Vorontsov Ilya E, Kozin Ivan, Abramov Sergey, Boytsov Alexandr, Jolma Arttu, Albu Mihai, Ambrosini Giovanna, Faltejskova Katerina, Gralak Antoni J, Gryzunov Nikita, Inukai Sachi, Kolmykov Semyon, Kravchenko Pavel, Kribelbauer-Swietek Judith F, Laverty Kaitlin U, Nozdrin Vladimir, Patel Zain M, Penzar Dmitry, Plescher Marie-Luise, Pour Sara E, Razavi Rozita, Yang Ally W H, Yevshin Ivan, Zinkevich Arsenii, Weirauch Matthew T, Bucher Philipp, Deplancke Bart, Fornes Oriol, Grau Jan, Grosse Ivo, Kolpakov Fedor A, Makeev Vsevolod J, Hughes Timothy R, Kulakovskiy Ivan V
Vavilov Institute of General Genetics, Russian Academy of Sciences, 119991, Moscow, Russia.

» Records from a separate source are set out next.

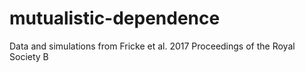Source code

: # mutualistic-dependence
Data and simulations from Fricke et al. 2017 Proceedings of the Royal Society B
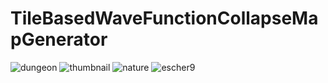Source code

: # TileBasedWaveFunctionCollapseMapGenerator

![dungeon](https://github.com/Siro1998/TileBasedWaveFunctionCollapseMapGenerator/assets/43830622/787c7e11-ed7d-4dce-99d9-32543558214f)
![thumbnail](https://github.com/Siro1998/TileBasedWaveFunctionCollapseMapGenerator/assets/43830622/989561d5-7680-410e-83c3-f7c1d80a3e31)
![nature](https://github.com/Siro1998/TileBasedWaveFunctionCollapseMapGenerator/assets/43830622/70b99a2c-5eaf-46f0-8b9f-eafbab71d1f6)
![escher9](https://github.com/Siro1998/TileBasedWaveFunctionCollapseMapGenerator/assets/43830622/00cb2e14-74bc-4a22-b3bf-950add559a33)
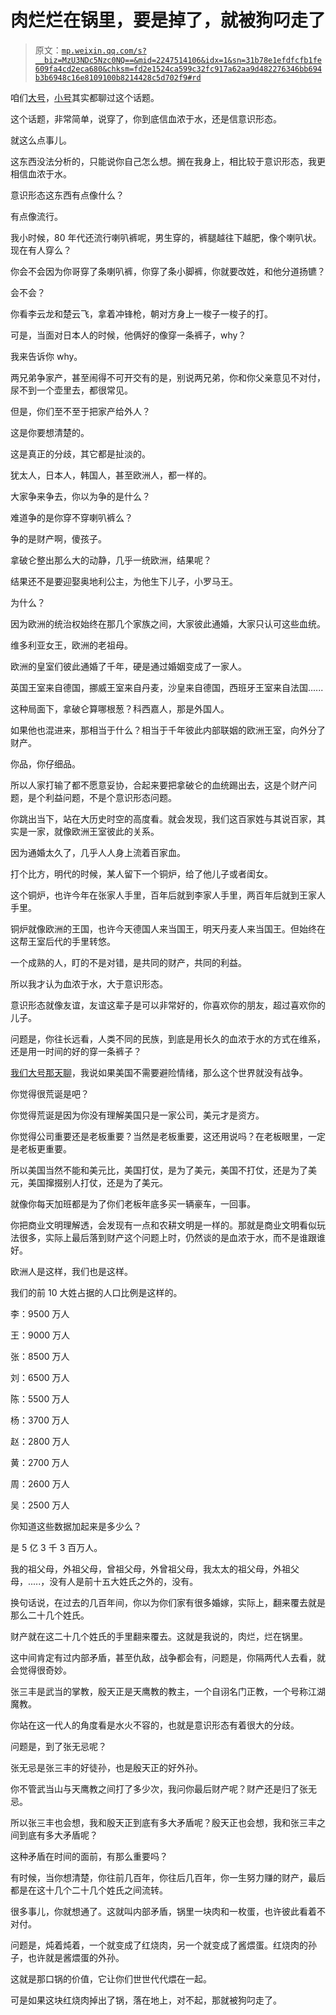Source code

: # 肉烂烂在锅里，要是掉了，就被狗叼走了

> 原文：[`mp.weixin.qq.com/s?__biz=MzU3NDc5Nzc0NQ==&mid=2247514106&idx=1&sn=31b78e1efdfcfb1fe609fa4cd2eca680&chksm=fd2e1524ca599c32fc917a62aa9d482276346bb694b3b6948c16e8109100b8214428c5d702f9#rd`](http://mp.weixin.qq.com/s?__biz=MzU3NDc5Nzc0NQ==&mid=2247514106&idx=1&sn=31b78e1efdfcfb1fe609fa4cd2eca680&chksm=fd2e1524ca599c32fc917a62aa9d482276346bb694b3b6948c16e8109100b8214428c5d702f9#rd)

咱们[大号](http://mp.weixin.qq.com/s?__biz=MzU0MjYwNDU2Mw==&mid=2247504405&idx=1&sn=fe42bfa320fe91e11da03df421a88520&chksm=fb1abe69cc6d377f53f6f7d111199ca60080433d8faf4cb43b67d6b25533e36cf3fa596533cf&scene=21#wechat_redirect)，[小号](http://mp.weixin.qq.com/s?__biz=MzU3NDc5Nzc0NQ==&mid=2247514008&idx=2&sn=aa4ae0313dd46c43dc3fd723d7f1279e&chksm=fd2e1546ca599c50d6fec54165af5f81f5080fba86dc9e22664bac9773c4f1ee43096aeccf00&scene=21#wechat_redirect)其实都聊过这个话题。 

这个话题，非常简单，说穿了，你到底信血浓于水，还是信意识形态。 

就这么点事儿。

这东西没法分析的，只能说你自己怎么想。搁在我身上，相比较于意识形态，我更相信血浓于水。 

意识形态这东西有点像什么？

有点像流行。

我小时候，80 年代还流行喇叭裤呢，男生穿的，裤腿越往下越肥，像个喇叭状。现在有人穿么？

你会不会因为你哥穿了条喇叭裤，你穿了条小脚裤，你就要改姓，和他分道扬镳？

会不会？

你看李云龙和楚云飞，拿着冲锋枪，朝对方身上一梭子一梭子的打。

可是，当面对日本人的时候，他俩好的像穿一条裤子，why？

我来告诉你 why。

两兄弟争家产，甚至闹得不可开交有的是，别说两兄弟，你和你父亲意见不对付，尿不到一个壶里去，都很常见。

但是，你们至不至于把家产给外人？

这是你要想清楚的。

这是真正的分歧，其它都是扯淡的。

犹太人，日本人，韩国人，甚至欧洲人，都一样的。

大家争来争去，你以为争的是什么？

难道争的是你穿不穿喇叭裤么？

争的是财产啊，傻孩子。

拿破仑整出那么大的动静，几乎一统欧洲，结果呢？

结果还不是要迎娶奥地利公主，为他生下儿子，小罗马王。

为什么？

因为欧洲的统治权始终在那几个家族之间，大家彼此通婚，大家只认可这些血统。

维多利亚女王，欧洲的老祖母。

欧洲的皇室们彼此通婚了千年，硬是通过婚姻变成了一家人。

英国王室来自德国，挪威王室来自丹麦，沙皇来自德国，西班牙王室来自法国......

这种局面下，拿破仑算哪根葱？科西嘉人，那是外国人。

如果他也混进来，那相当于什么？相当于千年彼此内部联姻的欧洲王室，向外分了财产。

你品，你仔细品。

所以人家打输了都不愿意妥协，合起来要把拿破仑的血统踢出去，这是个财产问题，是个利益问题，不是个意识形态问题。

你跳出当下，站在大历史时空的高度看。就会发现，我们这百家姓与其说百家，其实是一家，就像欧洲王室彼此的关系。

因为通婚太久了，几乎人人身上流着百家血。

打个比方，明代的时候，某人留下一个铜炉，给了他儿子或者闺女。

这个铜炉，也许今年在张家人手里，百年后就到李家人手里，两百年后就到王家人手里。

铜炉就像欧洲的王国，也许今天德国人来当国王，明天丹麦人来当国王。但始终在这帮王室后代的手里转悠。

一个成熟的人，盯的不是对错，是共同的财产，共同的利益。

所以我才认为血浓于水，大于意识形态。

意识形态就像友谊，友谊这辈子是可以非常好的，你喜欢你的朋友，超过喜欢你的儿子。 

问题是，你往长远看，人类不同的民族，到底是用长久的血浓于水的方式在维系，还是用一时间的好的穿一条裤子？ 

[我们大号那天聊](http://mp.weixin.qq.com/s?__biz=MzU0MjYwNDU2Mw==&mid=2247504405&idx=1&sn=fe42bfa320fe91e11da03df421a88520&chksm=fb1abe69cc6d377f53f6f7d111199ca60080433d8faf4cb43b67d6b25533e36cf3fa596533cf&scene=21#wechat_redirect)，我说如果美国不需要避险情绪，那么这个世界就没有战争。

你觉得很荒诞是吧？ 

你觉得荒诞是因为你没有理解美国只是一家公司，美元才是资方。

你觉得公司重要还是老板重要？当然是老板重要，这还用说吗？在老板眼里，一定是老板更重要。

所以美国当然不能和美元比，美国打仗，是为了美元，美国不打仗，还是为了美元，美国撺掇别人打仗，还是为了美元。 

就像你每天加班都是为了你们老板年底多买一辆豪车，一回事。

你把商业文明理解透，会发现有一点和农耕文明是一样的。那就是商业文明看似玩法很多，实际上最后落到财产这个问题上时，仍然谈的是血浓于水，而不是谁跟谁好。

欧洲人是这样，我们也是这样。

我们的前 10 大姓占据的人口比例是这样的。

李：9500 万人

王：9000 万人

张：8500 万人

刘：6500 万人

陈：5500 万人

杨：3700 万人

赵：2800 万人

黄：2700 万人

周：2600 万人

吴：2500 万人

你知道这些数据加起来是多少么？

是 5 亿 3 千 3 百万人。

我的祖父母，外祖父母，曾祖父母，外曾祖父母，我太太的祖父母，外祖父母，.....，没有人是前十五大姓氏之外的，没有。

换句话说，在过去的几百年间，你以为你们家有很多婚嫁，实际上，翻来覆去就是那么二十几个姓氏。 

财产就在这二十几个姓氏的手里翻来覆去。这就是我说的，肉烂，烂在锅里。 

这中间肯定有过内部矛盾，甚至仇敌，战争都会有，问题是，你隔两代人去看，就会觉得很奇妙。 

张三丰是武当的掌教，殷天正是天鹰教的教主，一个自诩名门正教，一个号称江湖魔教。 

你站在这一代人的角度看是水火不容的，也就是意识形态有着很大的分歧。

问题是，到了张无忌呢？

张无忌是张三丰的好徒孙，也是殷天正的好外孙。

你不管武当山与天鹰教之间打了多少次，我问你最后财产呢？财产还是归了张无忌。 

所以张三丰也会想，我和殷天正到底有多大矛盾呢？殷天正也会想，我和张三丰之间到底有多大矛盾呢？ 

这种矛盾在时间的面前，有那么重要吗？

有时候，当你想清楚，你往前几百年，你往后几百年，你一生努力赚的财产，最后都是在这十几个二十几个姓氏之间流转。 

很多事儿，你就想通了。这就叫内部矛盾，锅里一块肉和一枚蛋，也许彼此看着不对付。

问题是，炖着炖着，一个就变成了红烧肉，另一个就变成了酱煨蛋。红烧肉的孙子，也许就是酱煨蛋的外孙。

这就是那口锅的价值，它让你们世世代代煨在一起。

可是如果这块红烧肉掉出了锅，落在地上，对不起，那就被狗叼走了。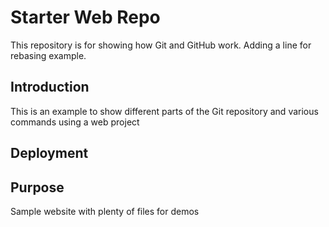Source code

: # Starter Web Repo

This repository is for showing how Git and GitHub work.
Adding a line for rebasing example.

## Introduction

This is an example to show different parts of the Git repository and various commands using a web project

## Deployment


## Purpose

Sample website with plenty of files for demos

Life Improvement by Future Technologies (LIFT) Center, 121205, Moscow, Russia.
bioRxiv. 2024 Nov 13:2024.11.11.619379. doi: 10.1101/2024.11.11.619379.

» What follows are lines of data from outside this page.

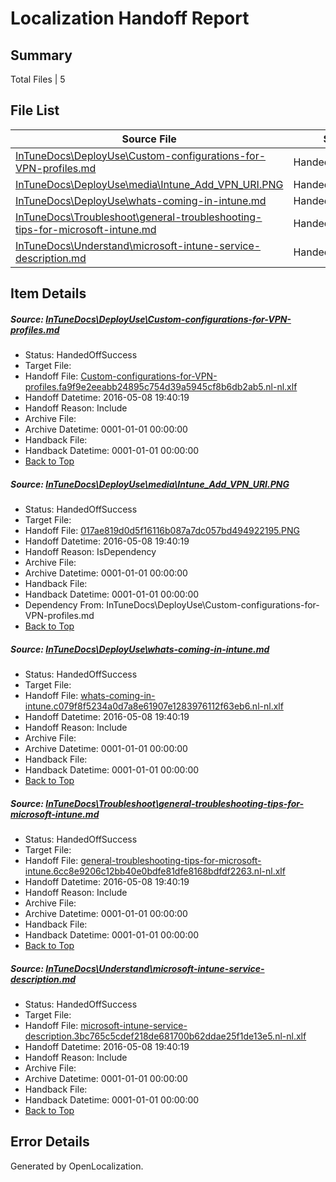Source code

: # <a name='report-top'></a> Localization Handoff Report

## Summary
 Total Files | 5

## File List
 Source File | Status | Details 
 ----------- | ------ | ------- 
 [InTuneDocs\DeployUse\Custom-configurations-for-VPN-profiles.md](https://github.com/Microsoft/IntuneDocs-pr/blob/d5c48a4cead6250864f5b10444d99d062441bd99/InTuneDocs/DeployUse/Custom-configurations-for-VPN-profiles.md) | HandedOffSuccess | [Details](#7e7c50552b5a61804e759a7ec5443029d4bd458427)
 [InTuneDocs\DeployUse\media\Intune_Add_VPN_URI.PNG](https://github.com/Microsoft/IntuneDocs-pr/blob/821974d73a8cfe96735bc5893530aa8c568fffe9/InTuneDocs/DeployUse/media/Intune_Add_VPN_URI.PNG) | HandedOffSuccess | [Details](#017ae819d0d5f16116b087a7dc057bd494922195157)
 [InTuneDocs\DeployUse\whats-coming-in-intune.md](https://github.com/Microsoft/IntuneDocs-pr/blob/646fc245de33b1203c02b290dcc0edf9b702f97d/InTuneDocs/DeployUse/whats-coming-in-intune.md) | HandedOffSuccess | [Details](#3ba8d148dc81126a5e0ea5a54967129d4306954f247)
 [InTuneDocs\Troubleshoot\general-troubleshooting-tips-for-microsoft-intune.md](https://github.com/Microsoft/IntuneDocs-pr/blob/131a2e6b859c4cb2a932fb1ae901ca1faa29ad70/InTuneDocs/Troubleshoot/general-troubleshooting-tips-for-microsoft-intune.md) | HandedOffSuccess | [Details](#5f5c3add10fc30b8e8a39993d6504497ccebd42b1085)
 [InTuneDocs\Understand\microsoft-intune-service-description.md](https://github.com/Microsoft/IntuneDocs-pr/blob/bb83deec76171cbca0dadf00a076c1922a7e83ea/InTuneDocs/Understand/microsoft-intune-service-description.md) | HandedOffSuccess | [Details](#059f1ba6dc6863fbbdb309d092dcd4d14c7018df1186)

## Item Details
##### <a name='7e7c50552b5a61804e759a7ec5443029d4bd458427'></a> Source: [InTuneDocs\DeployUse\Custom-configurations-for-VPN-profiles.md](https://github.com/Microsoft/IntuneDocs-pr/blob/d5c48a4cead6250864f5b10444d99d062441bd99/InTuneDocs/DeployUse/Custom-configurations-for-VPN-profiles.md)
* Status: HandedOffSuccess
* Target File: 
* Handoff File: [Custom-configurations-for-VPN-profiles.fa9f9e2eeabb24895c754d39a5945cf8b6db2ab5.nl-nl.xlf](https://github.com/Microsoft/EM.handoff/blob/601a7cf5c31819320ce22e1acf98e9576cf290d4/ol-handoff/Microsoft/IntuneDocs-pr.nl-nl/master/Custom-configurations-for-VPN-profiles.fa9f9e2eeabb24895c754d39a5945cf8b6db2ab5.nl-nl.xlf)
* Handoff Datetime: 2016-05-08 19:40:19
* Handoff Reason: Include
* Archive File: 
* Archive Datetime: 0001-01-01 00:00:00
* Handback File: 
* Handback Datetime: 0001-01-01 00:00:00
* [Back to Top](#report-top)

##### <a name='017ae819d0d5f16116b087a7dc057bd494922195157'></a> Source: [InTuneDocs\DeployUse\media\Intune_Add_VPN_URI.PNG](https://github.com/Microsoft/IntuneDocs-pr/blob/821974d73a8cfe96735bc5893530aa8c568fffe9/InTuneDocs/DeployUse/media/Intune_Add_VPN_URI.PNG)
* Status: HandedOffSuccess
* Target File: 
* Handoff File: [017ae819d0d5f16116b087a7dc057bd494922195.PNG](https://github.com/Microsoft/EM.handoff/blob/601a7cf5c31819320ce22e1acf98e9576cf290d4/ol-handoff/Microsoft/IntuneDocs-pr.nl-nl/master/017ae819d0d5f16116b087a7dc057bd494922195.PNG)
* Handoff Datetime: 2016-05-08 19:40:19
* Handoff Reason: IsDependency
* Archive File: 
* Archive Datetime: 0001-01-01 00:00:00
* Handback File: 
* Handback Datetime: 0001-01-01 00:00:00
* Dependency From: InTuneDocs\DeployUse\Custom-configurations-for-VPN-profiles.md
* [Back to Top](#report-top)

##### <a name='3ba8d148dc81126a5e0ea5a54967129d4306954f247'></a> Source: [InTuneDocs\DeployUse\whats-coming-in-intune.md](https://github.com/Microsoft/IntuneDocs-pr/blob/646fc245de33b1203c02b290dcc0edf9b702f97d/InTuneDocs/DeployUse/whats-coming-in-intune.md)
* Status: HandedOffSuccess
* Target File: 
* Handoff File: [whats-coming-in-intune.c079f8f5234a0d7a8e61907e1283976112f63eb6.nl-nl.xlf](https://github.com/Microsoft/EM.handoff/blob/601a7cf5c31819320ce22e1acf98e9576cf290d4/ol-handoff/Microsoft/IntuneDocs-pr.nl-nl/master/whats-coming-in-intune.c079f8f5234a0d7a8e61907e1283976112f63eb6.nl-nl.xlf)
* Handoff Datetime: 2016-05-08 19:40:19
* Handoff Reason: Include
* Archive File: 
* Archive Datetime: 0001-01-01 00:00:00
* Handback File: 
* Handback Datetime: 0001-01-01 00:00:00
* [Back to Top](#report-top)

##### <a name='5f5c3add10fc30b8e8a39993d6504497ccebd42b1085'></a> Source: [InTuneDocs\Troubleshoot\general-troubleshooting-tips-for-microsoft-intune.md](https://github.com/Microsoft/IntuneDocs-pr/blob/131a2e6b859c4cb2a932fb1ae901ca1faa29ad70/InTuneDocs/Troubleshoot/general-troubleshooting-tips-for-microsoft-intune.md)
* Status: HandedOffSuccess
* Target File: 
* Handoff File: [general-troubleshooting-tips-for-microsoft-intune.6cc8e9206c12bb40e0bdfe81dfe8168bdfdf2263.nl-nl.xlf](https://github.com/Microsoft/EM.handoff/blob/601a7cf5c31819320ce22e1acf98e9576cf290d4/ol-handoff/Microsoft/IntuneDocs-pr.nl-nl/master/general-troubleshooting-tips-for-microsoft-intune.6cc8e9206c12bb40e0bdfe81dfe8168bdfdf2263.nl-nl.xlf)
* Handoff Datetime: 2016-05-08 19:40:19
* Handoff Reason: Include
* Archive File: 
* Archive Datetime: 0001-01-01 00:00:00
* Handback File: 
* Handback Datetime: 0001-01-01 00:00:00
* [Back to Top](#report-top)

##### <a name='059f1ba6dc6863fbbdb309d092dcd4d14c7018df1186'></a> Source: [InTuneDocs\Understand\microsoft-intune-service-description.md](https://github.com/Microsoft/IntuneDocs-pr/blob/bb83deec76171cbca0dadf00a076c1922a7e83ea/InTuneDocs/Understand/microsoft-intune-service-description.md)
* Status: HandedOffSuccess
* Target File: 
* Handoff File: [microsoft-intune-service-description.3bc765c5cdef218de681700b62ddae25f1de13e5.nl-nl.xlf](https://github.com/Microsoft/EM.handoff/blob/601a7cf5c31819320ce22e1acf98e9576cf290d4/ol-handoff/Microsoft/IntuneDocs-pr.nl-nl/master/microsoft-intune-service-description.3bc765c5cdef218de681700b62ddae25f1de13e5.nl-nl.xlf)
* Handoff Datetime: 2016-05-08 19:40:19
* Handoff Reason: Include
* Archive File: 
* Archive Datetime: 0001-01-01 00:00:00
* Handback File: 
* Handback Datetime: 0001-01-01 00:00:00
* [Back to Top](#report-top)


## Error Details

Generated by OpenLocalization.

A DNA sequence pattern, or "motif", is an essential representation of DNA-binding specificity of a transcription factor (TF). Any particular motif model has potential flaws due to shortcomings of the underlying experimental data and computational motif discovery algorithm. As a part of the Codebook/GRECO-BIT initiative, here we evaluated at large scale the cross-platform recognition performance of positional weight matrices (PWMs), which remain popular motif models in many practical applications. We applied ten different DNA motif discovery tools to generate PWMs from the "Codebook" data comprised of 4,237 experiments from five different platforms profiling the DNA-binding specificity of 394 human proteins, focusing on understudied transcription factors of different structural families. For many of the proteins, there was no prior knowledge of a genuine motif. By benchmarking-supported human curation, we constructed an approved subset of experiments comprising about 30% of all experiments and 50% of tested TFs which displayed consistent motifs across platforms and replicates. We present the Codebook Motif Explorer (https://mex.autosome.org), a detailed online catalog of DNA motifs, including the top-ranked PWMs, and the underlying source and benchmarking data. We demonstrate that in the case of high-quality experimental data, most of the popular motif discovery tools detect valid motifs and generate PWMs, which perform well both on genomic and synthetic data. Yet, for each of the algorithms, there were problematic combinations of proteins and platforms, and the basic motif properties such as nucleotide composition and information content offered little help in detecting such pitfalls. By combining multiple PMWs in decision trees, we demonstrate how our setup can be readily adapted to train and test binding specificity models more complex than PWMs. Overall, our study provides a rich motif catalog as a solid baseline for advanced models and highlights the power of the multi-platform multi-tool approach for reliable mapping of DNA binding specificities.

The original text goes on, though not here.